- [Task brief]: Only the lines holding "merged" are wanted. Copy every one from the records below.
:::
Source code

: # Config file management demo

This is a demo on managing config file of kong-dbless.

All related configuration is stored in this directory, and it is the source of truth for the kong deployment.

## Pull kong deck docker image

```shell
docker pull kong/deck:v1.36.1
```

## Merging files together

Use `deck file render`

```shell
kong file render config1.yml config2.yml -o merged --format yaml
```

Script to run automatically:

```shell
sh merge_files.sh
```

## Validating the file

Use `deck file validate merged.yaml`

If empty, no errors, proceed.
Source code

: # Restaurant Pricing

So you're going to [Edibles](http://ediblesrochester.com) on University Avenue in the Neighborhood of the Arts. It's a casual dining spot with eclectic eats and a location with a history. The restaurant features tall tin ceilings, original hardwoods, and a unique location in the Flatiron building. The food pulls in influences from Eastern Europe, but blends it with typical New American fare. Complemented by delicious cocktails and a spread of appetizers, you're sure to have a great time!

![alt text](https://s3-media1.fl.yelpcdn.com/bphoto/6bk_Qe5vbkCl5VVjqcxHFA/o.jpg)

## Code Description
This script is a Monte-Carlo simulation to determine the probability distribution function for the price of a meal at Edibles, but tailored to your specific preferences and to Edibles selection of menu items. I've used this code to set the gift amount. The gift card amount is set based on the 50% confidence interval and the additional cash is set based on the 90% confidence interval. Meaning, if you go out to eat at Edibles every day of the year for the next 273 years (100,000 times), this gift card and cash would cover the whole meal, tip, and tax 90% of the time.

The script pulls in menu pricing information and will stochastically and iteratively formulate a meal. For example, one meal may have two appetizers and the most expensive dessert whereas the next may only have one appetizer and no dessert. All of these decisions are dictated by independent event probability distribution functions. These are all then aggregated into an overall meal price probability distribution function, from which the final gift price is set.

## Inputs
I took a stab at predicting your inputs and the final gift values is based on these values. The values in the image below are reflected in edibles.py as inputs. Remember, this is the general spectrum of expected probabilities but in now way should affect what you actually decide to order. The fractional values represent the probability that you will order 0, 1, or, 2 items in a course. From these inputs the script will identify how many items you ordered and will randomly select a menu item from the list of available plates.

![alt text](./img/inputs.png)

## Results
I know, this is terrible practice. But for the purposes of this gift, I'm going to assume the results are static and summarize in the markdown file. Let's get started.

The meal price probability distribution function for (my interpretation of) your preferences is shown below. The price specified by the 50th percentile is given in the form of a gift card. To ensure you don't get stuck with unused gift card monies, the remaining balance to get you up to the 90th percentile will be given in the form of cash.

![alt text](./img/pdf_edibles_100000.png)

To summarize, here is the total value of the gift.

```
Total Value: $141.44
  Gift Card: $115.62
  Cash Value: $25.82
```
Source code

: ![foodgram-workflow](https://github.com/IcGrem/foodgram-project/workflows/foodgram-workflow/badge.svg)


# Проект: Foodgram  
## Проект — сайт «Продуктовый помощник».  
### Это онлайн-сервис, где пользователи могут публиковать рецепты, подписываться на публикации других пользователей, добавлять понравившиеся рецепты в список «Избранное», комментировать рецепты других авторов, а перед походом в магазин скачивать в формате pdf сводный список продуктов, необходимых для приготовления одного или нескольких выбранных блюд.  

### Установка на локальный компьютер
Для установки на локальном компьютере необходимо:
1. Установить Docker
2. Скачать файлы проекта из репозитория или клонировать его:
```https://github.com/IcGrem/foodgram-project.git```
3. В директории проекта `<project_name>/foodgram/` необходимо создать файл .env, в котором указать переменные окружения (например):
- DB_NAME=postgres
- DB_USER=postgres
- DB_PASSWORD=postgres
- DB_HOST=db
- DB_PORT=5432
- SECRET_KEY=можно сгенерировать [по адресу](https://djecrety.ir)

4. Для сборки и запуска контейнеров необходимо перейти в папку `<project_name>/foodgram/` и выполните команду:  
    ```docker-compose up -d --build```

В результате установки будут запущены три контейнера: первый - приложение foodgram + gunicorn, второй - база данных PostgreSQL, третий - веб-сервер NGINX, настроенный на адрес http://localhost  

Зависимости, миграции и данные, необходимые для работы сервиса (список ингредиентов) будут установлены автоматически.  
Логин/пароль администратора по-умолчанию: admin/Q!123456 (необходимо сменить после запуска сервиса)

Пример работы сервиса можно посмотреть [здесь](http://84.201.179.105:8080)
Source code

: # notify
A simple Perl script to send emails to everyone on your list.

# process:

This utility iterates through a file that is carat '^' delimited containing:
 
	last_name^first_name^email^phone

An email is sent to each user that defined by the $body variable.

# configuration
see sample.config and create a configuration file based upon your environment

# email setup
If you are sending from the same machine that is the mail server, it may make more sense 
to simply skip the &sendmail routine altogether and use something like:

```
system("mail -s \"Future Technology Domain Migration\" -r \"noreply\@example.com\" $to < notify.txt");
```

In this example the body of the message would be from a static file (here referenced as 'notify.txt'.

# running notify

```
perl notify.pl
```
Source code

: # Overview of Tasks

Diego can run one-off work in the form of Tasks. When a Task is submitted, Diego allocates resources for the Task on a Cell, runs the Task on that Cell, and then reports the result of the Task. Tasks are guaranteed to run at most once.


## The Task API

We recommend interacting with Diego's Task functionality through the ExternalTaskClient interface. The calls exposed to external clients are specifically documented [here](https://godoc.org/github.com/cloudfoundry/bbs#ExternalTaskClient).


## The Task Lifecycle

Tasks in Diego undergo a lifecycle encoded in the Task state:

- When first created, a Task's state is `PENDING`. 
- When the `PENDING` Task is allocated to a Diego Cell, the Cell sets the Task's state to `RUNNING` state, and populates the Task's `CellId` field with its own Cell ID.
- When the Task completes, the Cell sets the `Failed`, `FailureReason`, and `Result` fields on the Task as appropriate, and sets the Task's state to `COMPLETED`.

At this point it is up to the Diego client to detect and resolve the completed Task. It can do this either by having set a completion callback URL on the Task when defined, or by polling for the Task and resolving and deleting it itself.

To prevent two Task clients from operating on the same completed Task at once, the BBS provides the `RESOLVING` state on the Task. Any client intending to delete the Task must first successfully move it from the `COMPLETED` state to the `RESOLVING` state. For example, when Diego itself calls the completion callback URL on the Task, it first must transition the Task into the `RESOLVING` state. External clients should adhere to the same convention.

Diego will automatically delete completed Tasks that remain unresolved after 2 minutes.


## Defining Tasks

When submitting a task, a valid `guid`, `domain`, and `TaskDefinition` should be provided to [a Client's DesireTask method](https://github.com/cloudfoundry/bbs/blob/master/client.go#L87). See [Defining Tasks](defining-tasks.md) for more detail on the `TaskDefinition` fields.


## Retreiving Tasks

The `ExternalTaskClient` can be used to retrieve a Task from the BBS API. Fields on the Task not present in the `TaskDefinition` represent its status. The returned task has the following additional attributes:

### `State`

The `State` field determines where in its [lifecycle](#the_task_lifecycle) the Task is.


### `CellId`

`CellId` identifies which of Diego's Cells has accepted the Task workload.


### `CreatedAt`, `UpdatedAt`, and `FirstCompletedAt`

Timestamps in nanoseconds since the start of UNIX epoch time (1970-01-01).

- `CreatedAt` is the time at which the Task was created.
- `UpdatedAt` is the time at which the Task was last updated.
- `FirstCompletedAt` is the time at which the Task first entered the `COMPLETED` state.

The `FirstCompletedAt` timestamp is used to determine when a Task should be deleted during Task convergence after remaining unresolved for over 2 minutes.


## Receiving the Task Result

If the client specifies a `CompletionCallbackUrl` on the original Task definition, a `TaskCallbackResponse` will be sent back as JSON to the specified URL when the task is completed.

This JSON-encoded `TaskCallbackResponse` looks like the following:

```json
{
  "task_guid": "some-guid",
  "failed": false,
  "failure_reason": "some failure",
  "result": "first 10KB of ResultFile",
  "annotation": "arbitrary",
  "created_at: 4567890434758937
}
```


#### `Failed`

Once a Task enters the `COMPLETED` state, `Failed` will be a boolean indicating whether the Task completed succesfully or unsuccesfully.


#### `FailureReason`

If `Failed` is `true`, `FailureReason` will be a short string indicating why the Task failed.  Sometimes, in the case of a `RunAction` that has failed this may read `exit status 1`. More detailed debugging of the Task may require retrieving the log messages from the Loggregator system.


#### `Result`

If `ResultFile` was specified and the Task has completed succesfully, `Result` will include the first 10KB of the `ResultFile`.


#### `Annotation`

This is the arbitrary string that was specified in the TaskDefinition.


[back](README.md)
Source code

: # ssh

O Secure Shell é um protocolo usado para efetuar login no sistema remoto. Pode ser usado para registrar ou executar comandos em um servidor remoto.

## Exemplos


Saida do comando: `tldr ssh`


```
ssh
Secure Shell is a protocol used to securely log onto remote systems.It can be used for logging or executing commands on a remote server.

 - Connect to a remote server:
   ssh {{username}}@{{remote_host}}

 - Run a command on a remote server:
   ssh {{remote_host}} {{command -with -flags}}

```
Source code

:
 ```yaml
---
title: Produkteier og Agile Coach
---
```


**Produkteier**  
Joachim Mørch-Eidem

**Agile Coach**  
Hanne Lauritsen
:::
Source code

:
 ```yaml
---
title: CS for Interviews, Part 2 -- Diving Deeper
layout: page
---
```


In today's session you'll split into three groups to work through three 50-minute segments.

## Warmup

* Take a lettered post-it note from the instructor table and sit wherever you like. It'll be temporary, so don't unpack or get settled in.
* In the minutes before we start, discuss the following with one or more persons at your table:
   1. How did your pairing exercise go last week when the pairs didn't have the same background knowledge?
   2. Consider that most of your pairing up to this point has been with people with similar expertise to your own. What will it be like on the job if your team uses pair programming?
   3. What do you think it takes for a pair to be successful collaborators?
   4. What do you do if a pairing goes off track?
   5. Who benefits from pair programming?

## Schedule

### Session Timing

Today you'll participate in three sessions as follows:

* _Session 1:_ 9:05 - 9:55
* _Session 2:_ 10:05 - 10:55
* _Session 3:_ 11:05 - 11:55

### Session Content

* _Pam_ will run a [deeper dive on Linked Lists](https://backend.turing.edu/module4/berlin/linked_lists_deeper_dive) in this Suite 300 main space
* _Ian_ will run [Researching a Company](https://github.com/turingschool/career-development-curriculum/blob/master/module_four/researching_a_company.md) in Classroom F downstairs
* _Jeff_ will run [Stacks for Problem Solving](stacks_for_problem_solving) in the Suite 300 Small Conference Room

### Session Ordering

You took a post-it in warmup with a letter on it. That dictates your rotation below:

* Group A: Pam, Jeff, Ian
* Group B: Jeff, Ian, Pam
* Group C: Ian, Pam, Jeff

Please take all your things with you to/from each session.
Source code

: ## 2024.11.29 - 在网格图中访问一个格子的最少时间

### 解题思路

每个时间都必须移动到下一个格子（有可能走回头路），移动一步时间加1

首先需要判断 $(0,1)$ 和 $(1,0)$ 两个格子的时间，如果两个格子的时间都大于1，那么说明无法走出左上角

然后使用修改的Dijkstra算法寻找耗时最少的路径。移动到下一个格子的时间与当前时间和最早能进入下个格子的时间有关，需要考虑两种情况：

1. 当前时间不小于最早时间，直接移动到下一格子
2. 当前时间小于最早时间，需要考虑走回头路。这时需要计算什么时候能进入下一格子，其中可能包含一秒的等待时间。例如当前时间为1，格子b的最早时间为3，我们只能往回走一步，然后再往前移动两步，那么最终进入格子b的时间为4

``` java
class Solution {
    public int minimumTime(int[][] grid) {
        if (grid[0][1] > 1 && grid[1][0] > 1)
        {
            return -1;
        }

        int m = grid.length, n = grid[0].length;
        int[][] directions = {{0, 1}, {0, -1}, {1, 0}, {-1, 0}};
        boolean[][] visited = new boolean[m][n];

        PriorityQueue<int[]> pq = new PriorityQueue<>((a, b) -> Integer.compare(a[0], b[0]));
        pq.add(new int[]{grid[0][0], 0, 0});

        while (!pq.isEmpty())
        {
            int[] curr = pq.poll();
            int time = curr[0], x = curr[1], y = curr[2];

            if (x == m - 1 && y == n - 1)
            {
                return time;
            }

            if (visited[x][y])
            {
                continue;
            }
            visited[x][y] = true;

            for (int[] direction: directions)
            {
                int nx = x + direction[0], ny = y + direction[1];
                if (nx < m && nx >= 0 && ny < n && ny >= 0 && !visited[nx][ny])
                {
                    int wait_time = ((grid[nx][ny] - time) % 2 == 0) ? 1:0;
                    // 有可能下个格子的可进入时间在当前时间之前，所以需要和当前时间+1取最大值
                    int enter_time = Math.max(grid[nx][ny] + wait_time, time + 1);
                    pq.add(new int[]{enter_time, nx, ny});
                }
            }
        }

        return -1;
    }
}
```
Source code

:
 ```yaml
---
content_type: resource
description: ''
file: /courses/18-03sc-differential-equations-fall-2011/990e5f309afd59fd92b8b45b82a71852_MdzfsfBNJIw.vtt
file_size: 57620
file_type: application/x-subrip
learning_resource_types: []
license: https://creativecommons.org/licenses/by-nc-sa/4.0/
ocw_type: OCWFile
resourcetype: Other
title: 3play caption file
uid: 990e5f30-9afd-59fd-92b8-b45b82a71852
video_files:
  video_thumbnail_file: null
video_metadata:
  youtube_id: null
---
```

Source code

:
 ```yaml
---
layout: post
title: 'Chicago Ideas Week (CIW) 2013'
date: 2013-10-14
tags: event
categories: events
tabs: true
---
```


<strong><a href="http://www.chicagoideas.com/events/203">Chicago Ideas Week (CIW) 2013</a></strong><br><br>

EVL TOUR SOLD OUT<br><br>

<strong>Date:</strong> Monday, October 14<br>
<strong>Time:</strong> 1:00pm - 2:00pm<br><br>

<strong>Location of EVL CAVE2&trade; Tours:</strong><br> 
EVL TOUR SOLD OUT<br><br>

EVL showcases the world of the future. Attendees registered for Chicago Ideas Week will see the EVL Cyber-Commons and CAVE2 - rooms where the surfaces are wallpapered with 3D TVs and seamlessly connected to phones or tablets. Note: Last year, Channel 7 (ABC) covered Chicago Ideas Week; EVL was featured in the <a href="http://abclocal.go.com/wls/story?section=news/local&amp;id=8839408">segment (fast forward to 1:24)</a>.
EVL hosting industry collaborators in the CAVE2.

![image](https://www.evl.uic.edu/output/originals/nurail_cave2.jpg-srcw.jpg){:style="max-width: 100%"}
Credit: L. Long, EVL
:::
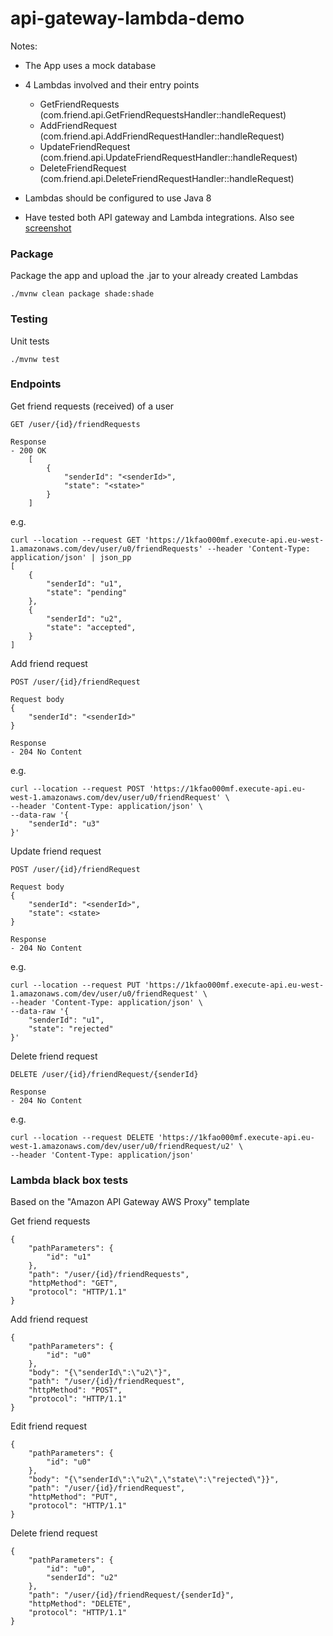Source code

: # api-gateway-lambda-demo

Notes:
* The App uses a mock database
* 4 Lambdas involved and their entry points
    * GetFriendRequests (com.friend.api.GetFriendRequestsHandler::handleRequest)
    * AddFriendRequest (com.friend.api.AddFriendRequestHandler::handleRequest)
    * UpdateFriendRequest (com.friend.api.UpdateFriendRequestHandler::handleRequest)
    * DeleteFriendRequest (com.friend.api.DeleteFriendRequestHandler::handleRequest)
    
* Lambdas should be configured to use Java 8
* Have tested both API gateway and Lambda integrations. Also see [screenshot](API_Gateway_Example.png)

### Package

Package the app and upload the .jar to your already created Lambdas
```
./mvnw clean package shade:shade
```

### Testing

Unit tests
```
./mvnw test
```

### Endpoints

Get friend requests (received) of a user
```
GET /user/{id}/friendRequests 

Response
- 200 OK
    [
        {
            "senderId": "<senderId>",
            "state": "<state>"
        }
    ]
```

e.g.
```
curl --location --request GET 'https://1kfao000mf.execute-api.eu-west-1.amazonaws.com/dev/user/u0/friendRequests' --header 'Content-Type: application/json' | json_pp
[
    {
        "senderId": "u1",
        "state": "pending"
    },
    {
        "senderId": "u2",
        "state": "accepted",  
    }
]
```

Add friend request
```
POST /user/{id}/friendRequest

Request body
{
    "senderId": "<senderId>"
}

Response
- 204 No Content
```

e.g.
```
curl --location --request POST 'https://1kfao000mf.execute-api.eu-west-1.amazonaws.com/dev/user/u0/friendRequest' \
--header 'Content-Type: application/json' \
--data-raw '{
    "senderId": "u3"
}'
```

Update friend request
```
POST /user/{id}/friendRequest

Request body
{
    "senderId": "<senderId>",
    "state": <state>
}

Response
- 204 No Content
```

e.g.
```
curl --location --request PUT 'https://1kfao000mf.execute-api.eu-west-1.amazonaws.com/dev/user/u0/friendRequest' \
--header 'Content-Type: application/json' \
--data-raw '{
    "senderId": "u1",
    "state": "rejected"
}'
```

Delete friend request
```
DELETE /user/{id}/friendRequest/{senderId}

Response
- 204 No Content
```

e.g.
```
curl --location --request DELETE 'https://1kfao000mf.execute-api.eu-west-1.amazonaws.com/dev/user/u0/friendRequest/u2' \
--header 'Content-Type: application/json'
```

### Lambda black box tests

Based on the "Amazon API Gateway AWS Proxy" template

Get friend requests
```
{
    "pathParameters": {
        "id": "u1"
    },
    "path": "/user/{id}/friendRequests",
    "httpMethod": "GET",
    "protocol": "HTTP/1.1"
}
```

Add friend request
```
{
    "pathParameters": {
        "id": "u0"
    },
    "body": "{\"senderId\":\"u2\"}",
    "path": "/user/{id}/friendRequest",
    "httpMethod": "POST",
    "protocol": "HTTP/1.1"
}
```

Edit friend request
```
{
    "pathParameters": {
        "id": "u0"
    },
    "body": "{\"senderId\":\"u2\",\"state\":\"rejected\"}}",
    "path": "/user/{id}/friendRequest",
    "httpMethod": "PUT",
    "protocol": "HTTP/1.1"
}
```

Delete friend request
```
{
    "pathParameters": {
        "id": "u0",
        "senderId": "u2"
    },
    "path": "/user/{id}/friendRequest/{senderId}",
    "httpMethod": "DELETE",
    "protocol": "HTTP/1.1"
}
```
:::
- [Task answer]:
kong file render config1.yml config2.yml -o merged --format yaml
Use `deck file validate merged.yaml`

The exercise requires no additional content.